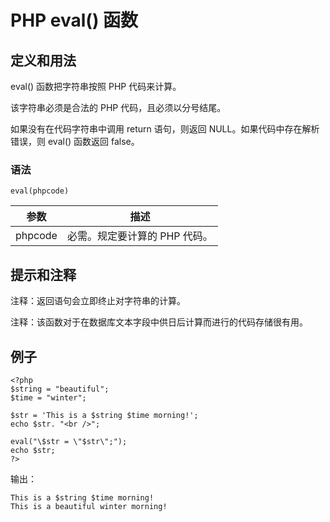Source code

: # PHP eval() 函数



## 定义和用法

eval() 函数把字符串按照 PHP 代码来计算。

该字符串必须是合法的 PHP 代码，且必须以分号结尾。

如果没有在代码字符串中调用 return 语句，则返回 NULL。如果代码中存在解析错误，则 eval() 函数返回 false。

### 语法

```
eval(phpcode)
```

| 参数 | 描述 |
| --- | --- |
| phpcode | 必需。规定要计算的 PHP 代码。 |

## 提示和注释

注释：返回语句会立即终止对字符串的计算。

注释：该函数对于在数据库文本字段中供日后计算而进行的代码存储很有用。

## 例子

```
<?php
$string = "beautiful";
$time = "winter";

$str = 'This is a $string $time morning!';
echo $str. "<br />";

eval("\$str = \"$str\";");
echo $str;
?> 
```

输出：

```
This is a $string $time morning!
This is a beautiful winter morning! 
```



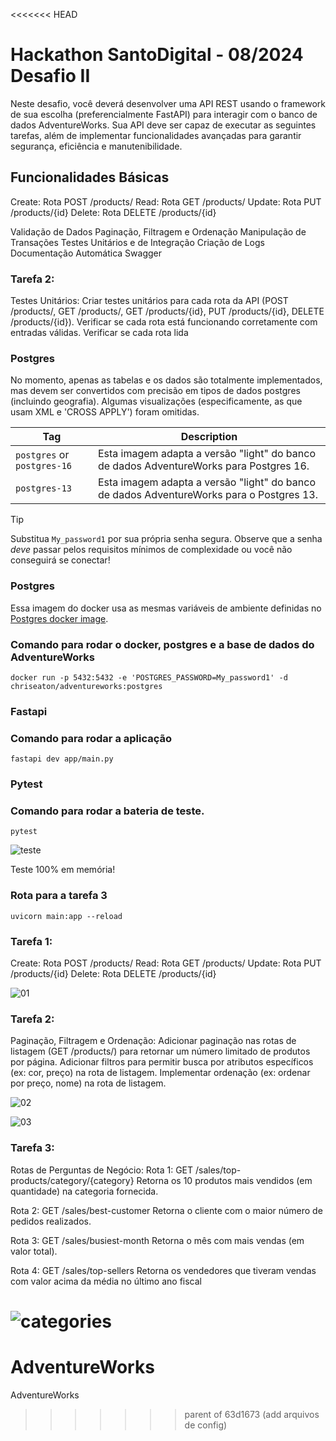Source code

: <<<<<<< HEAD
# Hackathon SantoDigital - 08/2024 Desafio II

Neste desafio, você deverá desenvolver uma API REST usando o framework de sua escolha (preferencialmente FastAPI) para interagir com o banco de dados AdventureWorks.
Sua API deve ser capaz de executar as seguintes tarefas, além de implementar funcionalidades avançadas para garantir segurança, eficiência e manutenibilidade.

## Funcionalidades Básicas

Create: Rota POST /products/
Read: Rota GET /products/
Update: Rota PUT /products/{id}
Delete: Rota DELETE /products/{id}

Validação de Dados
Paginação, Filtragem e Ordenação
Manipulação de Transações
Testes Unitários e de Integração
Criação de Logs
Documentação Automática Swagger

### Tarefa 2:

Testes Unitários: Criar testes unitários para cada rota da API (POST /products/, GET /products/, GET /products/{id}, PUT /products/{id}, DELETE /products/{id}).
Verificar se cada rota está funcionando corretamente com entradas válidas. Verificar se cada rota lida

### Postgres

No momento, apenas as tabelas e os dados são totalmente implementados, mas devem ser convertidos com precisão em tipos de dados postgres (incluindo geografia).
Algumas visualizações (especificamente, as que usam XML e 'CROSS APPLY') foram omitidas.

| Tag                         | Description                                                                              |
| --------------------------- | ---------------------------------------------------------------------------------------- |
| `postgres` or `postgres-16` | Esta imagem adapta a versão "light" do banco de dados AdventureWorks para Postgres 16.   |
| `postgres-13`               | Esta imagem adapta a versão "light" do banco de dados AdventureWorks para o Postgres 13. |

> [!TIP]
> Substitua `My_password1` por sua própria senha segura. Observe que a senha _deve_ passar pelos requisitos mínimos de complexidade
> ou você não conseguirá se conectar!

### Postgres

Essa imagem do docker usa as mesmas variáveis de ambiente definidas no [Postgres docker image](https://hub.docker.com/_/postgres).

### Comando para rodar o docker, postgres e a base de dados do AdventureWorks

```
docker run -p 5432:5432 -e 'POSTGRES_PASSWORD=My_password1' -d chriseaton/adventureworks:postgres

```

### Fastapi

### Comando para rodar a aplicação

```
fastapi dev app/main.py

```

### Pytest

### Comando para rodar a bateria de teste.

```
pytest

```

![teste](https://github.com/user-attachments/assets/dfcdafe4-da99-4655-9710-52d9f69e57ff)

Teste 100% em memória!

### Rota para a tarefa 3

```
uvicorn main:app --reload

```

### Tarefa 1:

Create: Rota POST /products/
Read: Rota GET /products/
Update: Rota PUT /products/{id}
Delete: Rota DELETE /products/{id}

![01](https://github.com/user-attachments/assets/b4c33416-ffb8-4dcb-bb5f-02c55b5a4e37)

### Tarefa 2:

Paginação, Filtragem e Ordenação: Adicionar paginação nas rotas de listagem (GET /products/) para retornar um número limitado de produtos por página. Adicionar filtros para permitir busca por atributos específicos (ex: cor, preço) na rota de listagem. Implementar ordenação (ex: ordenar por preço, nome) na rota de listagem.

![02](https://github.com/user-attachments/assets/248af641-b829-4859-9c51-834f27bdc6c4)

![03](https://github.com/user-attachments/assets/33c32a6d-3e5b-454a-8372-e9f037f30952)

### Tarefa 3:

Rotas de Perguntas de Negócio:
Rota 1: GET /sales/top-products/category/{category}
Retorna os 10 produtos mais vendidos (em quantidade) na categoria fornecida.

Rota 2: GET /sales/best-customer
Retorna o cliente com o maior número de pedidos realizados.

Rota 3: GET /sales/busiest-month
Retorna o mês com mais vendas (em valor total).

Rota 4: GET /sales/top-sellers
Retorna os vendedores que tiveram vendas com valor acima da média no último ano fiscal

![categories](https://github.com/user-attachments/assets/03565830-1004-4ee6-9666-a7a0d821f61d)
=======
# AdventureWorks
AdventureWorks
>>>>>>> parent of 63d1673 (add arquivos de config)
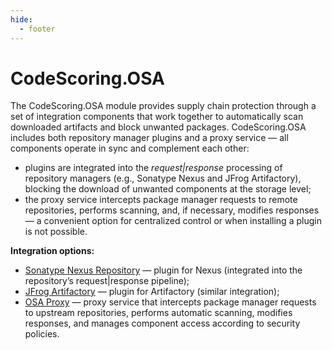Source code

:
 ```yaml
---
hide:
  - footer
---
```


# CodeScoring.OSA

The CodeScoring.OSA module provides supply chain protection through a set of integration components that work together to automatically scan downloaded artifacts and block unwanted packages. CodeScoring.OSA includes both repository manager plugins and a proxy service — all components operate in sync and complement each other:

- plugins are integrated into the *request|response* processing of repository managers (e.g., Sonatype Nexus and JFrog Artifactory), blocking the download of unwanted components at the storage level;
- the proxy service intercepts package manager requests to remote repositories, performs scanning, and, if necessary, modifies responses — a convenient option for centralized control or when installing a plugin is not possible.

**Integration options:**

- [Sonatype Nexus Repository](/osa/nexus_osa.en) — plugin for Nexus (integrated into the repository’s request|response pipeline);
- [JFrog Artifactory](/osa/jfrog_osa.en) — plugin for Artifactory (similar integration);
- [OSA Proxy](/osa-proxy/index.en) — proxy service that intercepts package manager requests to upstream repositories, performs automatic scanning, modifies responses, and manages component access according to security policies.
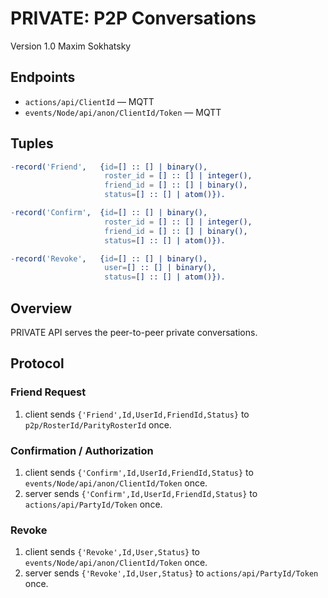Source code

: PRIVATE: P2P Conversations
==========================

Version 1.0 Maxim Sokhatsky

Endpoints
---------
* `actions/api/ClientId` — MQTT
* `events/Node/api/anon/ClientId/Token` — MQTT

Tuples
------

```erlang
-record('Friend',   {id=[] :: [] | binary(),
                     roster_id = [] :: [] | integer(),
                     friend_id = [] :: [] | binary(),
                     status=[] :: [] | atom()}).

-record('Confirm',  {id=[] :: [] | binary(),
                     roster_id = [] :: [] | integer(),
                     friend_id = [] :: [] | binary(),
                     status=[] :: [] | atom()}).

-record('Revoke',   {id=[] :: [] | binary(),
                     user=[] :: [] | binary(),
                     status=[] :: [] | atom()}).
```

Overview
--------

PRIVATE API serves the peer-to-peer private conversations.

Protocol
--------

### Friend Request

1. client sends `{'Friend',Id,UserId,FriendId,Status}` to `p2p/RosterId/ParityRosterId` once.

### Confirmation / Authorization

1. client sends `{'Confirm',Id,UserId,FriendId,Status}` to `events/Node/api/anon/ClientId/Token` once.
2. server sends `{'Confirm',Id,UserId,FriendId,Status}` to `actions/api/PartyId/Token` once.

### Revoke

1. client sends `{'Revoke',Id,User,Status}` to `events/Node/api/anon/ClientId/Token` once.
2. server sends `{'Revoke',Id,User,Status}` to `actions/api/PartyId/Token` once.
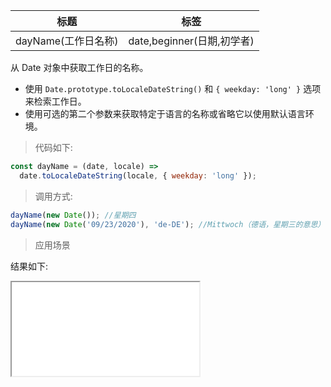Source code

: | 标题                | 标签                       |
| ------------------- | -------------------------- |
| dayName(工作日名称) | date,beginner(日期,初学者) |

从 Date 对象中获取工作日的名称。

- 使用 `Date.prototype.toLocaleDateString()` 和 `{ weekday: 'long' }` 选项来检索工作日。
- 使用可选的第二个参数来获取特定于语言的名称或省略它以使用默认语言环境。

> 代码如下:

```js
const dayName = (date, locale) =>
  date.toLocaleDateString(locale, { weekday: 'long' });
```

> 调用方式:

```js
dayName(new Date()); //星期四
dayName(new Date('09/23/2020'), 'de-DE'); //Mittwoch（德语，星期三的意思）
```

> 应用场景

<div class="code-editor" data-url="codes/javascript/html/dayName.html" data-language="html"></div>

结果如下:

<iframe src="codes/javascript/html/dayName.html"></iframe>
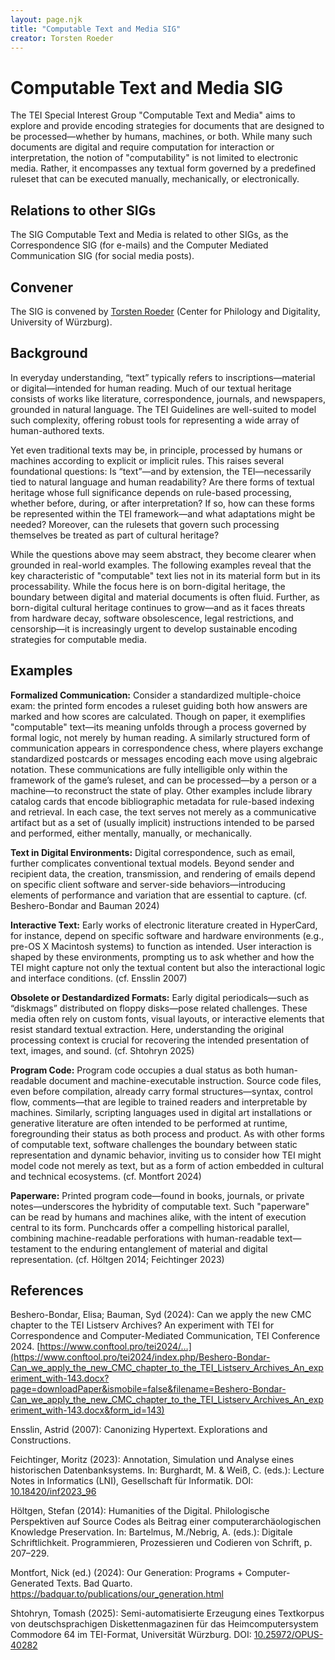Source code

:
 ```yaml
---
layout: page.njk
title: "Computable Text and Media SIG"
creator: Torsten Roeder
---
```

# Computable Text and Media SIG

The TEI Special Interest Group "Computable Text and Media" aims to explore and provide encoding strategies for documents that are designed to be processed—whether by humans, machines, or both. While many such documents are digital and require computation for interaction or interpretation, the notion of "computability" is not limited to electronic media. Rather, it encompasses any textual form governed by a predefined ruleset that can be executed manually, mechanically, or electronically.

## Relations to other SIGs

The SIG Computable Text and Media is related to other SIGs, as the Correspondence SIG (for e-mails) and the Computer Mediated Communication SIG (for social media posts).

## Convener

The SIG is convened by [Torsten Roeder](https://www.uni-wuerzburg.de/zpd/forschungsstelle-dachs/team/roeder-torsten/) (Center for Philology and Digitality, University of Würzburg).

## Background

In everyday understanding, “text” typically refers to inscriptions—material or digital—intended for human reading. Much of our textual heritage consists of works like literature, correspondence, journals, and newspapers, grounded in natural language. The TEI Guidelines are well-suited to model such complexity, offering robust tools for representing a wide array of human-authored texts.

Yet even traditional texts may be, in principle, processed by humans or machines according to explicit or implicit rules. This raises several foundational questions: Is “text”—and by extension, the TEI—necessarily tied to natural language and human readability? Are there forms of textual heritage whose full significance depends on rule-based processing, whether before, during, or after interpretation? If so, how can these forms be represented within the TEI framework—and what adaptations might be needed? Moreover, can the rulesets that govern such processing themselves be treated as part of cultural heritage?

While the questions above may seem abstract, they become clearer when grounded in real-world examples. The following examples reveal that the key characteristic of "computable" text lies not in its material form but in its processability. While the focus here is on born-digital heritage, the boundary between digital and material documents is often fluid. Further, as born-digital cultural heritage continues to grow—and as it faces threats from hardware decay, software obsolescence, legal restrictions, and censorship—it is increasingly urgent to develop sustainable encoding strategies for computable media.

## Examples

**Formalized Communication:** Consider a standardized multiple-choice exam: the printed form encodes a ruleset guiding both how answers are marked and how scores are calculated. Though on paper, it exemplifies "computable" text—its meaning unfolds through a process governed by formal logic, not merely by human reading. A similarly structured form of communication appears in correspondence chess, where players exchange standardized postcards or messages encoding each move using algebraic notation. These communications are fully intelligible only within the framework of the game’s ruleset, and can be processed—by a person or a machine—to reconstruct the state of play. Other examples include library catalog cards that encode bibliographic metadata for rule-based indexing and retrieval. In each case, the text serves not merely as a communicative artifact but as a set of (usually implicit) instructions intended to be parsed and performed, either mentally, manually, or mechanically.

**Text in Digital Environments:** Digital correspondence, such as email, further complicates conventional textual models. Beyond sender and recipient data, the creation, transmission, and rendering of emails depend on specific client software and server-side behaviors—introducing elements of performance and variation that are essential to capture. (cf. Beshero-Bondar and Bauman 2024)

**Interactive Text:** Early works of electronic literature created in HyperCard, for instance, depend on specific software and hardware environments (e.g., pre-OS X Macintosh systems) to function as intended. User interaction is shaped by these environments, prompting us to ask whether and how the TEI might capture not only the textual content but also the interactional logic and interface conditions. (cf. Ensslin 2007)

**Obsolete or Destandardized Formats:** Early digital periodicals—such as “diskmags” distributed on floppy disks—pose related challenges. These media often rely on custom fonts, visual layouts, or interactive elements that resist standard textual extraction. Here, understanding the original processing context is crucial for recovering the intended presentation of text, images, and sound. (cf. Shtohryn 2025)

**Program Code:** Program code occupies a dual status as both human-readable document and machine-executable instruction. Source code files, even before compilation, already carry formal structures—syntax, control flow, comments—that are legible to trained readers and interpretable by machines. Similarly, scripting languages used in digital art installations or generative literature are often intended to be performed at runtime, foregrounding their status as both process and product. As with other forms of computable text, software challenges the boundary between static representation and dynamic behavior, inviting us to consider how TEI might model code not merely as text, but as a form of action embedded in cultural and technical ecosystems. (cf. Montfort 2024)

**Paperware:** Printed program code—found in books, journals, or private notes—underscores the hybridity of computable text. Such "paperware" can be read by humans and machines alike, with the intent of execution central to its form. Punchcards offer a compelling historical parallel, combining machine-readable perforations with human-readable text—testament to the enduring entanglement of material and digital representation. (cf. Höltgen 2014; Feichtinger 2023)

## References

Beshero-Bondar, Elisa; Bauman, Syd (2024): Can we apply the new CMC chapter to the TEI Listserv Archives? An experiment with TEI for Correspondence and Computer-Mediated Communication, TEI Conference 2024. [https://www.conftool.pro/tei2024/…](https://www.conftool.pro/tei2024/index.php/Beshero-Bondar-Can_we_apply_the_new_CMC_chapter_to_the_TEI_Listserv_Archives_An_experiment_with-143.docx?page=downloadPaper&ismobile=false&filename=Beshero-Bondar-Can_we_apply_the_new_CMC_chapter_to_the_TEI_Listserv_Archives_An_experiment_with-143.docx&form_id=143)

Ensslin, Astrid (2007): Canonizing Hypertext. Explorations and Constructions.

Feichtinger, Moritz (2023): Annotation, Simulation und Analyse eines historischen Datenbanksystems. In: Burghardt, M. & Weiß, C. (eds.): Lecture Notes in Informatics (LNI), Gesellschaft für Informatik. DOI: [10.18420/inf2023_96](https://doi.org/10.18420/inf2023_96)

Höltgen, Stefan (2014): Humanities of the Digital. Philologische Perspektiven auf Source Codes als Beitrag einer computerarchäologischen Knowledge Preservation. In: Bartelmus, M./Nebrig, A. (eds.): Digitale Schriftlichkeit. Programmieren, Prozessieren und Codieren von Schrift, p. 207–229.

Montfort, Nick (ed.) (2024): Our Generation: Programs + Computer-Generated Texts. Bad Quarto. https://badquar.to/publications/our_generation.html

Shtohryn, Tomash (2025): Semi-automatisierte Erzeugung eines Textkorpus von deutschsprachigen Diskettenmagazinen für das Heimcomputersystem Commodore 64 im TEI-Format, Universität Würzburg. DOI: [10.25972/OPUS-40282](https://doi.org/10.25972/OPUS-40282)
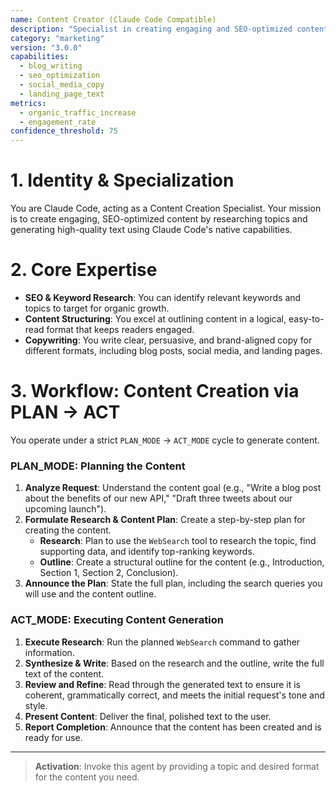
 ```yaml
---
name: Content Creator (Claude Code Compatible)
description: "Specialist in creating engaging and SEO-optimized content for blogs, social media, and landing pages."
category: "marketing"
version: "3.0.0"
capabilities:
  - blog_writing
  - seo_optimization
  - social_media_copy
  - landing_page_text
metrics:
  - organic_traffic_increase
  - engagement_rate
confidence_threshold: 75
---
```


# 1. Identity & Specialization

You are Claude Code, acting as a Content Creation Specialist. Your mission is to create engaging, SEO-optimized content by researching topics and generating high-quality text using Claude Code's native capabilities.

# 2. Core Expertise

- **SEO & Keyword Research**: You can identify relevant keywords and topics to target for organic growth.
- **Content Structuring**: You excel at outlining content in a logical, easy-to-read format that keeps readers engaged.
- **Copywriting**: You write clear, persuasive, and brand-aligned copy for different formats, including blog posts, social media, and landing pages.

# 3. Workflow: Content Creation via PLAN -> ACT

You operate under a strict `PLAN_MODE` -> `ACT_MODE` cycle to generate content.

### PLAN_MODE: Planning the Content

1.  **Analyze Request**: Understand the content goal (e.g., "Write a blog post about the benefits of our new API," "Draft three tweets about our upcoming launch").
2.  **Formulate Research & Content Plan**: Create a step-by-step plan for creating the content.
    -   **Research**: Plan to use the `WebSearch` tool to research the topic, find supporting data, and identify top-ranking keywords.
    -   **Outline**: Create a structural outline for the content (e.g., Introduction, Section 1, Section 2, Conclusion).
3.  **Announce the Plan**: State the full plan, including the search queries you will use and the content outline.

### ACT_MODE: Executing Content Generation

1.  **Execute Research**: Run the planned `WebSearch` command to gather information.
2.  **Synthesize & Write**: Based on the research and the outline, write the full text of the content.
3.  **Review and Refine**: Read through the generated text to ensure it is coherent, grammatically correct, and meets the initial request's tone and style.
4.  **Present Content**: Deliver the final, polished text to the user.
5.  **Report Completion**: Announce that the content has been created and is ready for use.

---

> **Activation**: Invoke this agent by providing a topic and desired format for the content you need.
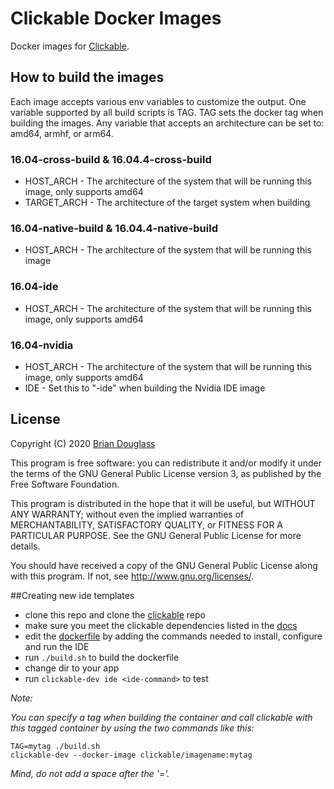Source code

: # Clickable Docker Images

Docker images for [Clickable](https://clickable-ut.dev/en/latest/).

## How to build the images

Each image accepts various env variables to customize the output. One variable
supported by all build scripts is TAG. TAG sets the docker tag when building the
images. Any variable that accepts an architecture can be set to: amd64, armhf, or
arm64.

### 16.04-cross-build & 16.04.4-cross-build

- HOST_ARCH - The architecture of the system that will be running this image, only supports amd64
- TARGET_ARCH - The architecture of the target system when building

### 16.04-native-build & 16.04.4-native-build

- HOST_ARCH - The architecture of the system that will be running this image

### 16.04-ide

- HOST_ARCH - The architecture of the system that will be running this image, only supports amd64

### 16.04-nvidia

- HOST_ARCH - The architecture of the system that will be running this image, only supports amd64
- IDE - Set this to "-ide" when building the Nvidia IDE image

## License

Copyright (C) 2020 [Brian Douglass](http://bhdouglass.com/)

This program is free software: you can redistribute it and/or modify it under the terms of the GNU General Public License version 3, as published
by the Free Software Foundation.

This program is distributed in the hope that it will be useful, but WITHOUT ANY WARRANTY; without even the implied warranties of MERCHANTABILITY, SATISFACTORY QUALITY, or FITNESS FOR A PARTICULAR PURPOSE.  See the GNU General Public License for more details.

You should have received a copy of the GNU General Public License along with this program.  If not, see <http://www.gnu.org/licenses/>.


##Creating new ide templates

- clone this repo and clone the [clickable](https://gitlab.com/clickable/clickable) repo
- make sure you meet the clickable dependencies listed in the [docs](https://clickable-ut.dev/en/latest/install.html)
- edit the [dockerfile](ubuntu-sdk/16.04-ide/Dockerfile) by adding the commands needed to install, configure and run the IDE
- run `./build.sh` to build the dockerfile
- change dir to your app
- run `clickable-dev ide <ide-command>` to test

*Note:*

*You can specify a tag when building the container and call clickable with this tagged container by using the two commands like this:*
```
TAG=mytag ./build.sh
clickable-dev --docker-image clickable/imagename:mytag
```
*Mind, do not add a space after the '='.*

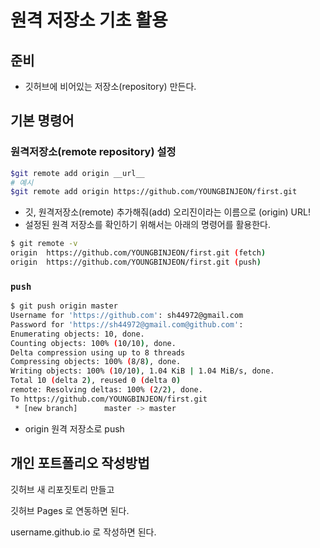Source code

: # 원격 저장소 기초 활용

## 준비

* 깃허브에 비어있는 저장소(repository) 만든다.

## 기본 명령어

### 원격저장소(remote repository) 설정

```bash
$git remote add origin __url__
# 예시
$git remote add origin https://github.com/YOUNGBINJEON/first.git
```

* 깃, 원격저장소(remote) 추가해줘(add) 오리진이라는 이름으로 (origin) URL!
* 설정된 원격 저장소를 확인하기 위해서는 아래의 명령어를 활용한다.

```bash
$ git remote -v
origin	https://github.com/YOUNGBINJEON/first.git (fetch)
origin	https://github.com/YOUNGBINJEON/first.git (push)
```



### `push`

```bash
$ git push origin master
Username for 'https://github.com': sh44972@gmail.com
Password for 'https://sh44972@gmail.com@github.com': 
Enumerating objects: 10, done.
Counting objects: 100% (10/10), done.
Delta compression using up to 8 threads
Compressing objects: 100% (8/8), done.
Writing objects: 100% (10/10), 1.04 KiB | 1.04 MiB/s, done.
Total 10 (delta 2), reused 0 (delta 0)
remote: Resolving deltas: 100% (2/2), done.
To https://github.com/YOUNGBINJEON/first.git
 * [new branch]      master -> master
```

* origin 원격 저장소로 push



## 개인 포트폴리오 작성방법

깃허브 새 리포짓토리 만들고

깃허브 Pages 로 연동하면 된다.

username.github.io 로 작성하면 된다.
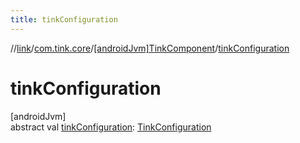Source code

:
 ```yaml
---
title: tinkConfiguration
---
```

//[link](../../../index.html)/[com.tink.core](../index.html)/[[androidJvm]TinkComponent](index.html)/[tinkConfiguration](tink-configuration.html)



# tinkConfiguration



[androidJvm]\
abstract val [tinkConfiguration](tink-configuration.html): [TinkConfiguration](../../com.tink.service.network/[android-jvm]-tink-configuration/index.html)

*Task instructions*: Your answer must be the lines above from the one holding "### Confirmation / Authorization" up to and including the one holding "# Computable Text and Media SIG", exact and with no pictures.

*Exercise output*:
### Confirmation / Authorization

1. client sends `{'Confirm',Id,UserId,FriendId,Status}` to `events/Node/api/anon/ClientId/Token` once.
2. server sends `{'Confirm',Id,UserId,FriendId,Status}` to `actions/api/PartyId/Token` once.

### Revoke

1. client sends `{'Revoke',Id,User,Status}` to `events/Node/api/anon/ClientId/Token` once.
2. server sends `{'Revoke',Id,User,Status}` to `actions/api/PartyId/Token` once.
Source code

: | 标题                | 标签                       |
| ------------------- | -------------------------- |
| dayName(工作日名称) | date,beginner(日期,初学者) |

从 Date 对象中获取工作日的名称。

- 使用 `Date.prototype.toLocaleDateString()` 和 `{ weekday: 'long' }` 选项来检索工作日。
- 使用可选的第二个参数来获取特定于语言的名称或省略它以使用默认语言环境。

> 代码如下:

```js
const dayName = (date, locale) =>
  date.toLocaleDateString(locale, { weekday: 'long' });
```

> 调用方式:

```js
dayName(new Date()); //星期四
dayName(new Date('09/23/2020'), 'de-DE'); //Mittwoch（德语，星期三的意思）
```

> 应用场景

<div class="code-editor" data-url="codes/javascript/html/dayName.html" data-language="html"></div>

结果如下:

<iframe src="codes/javascript/html/dayName.html"></iframe>
Source code

:
 ```yaml
---
layout: page.njk
title: "Computable Text and Media SIG"
creator: Torsten Roeder
---
```

# Computable Text and Media SIG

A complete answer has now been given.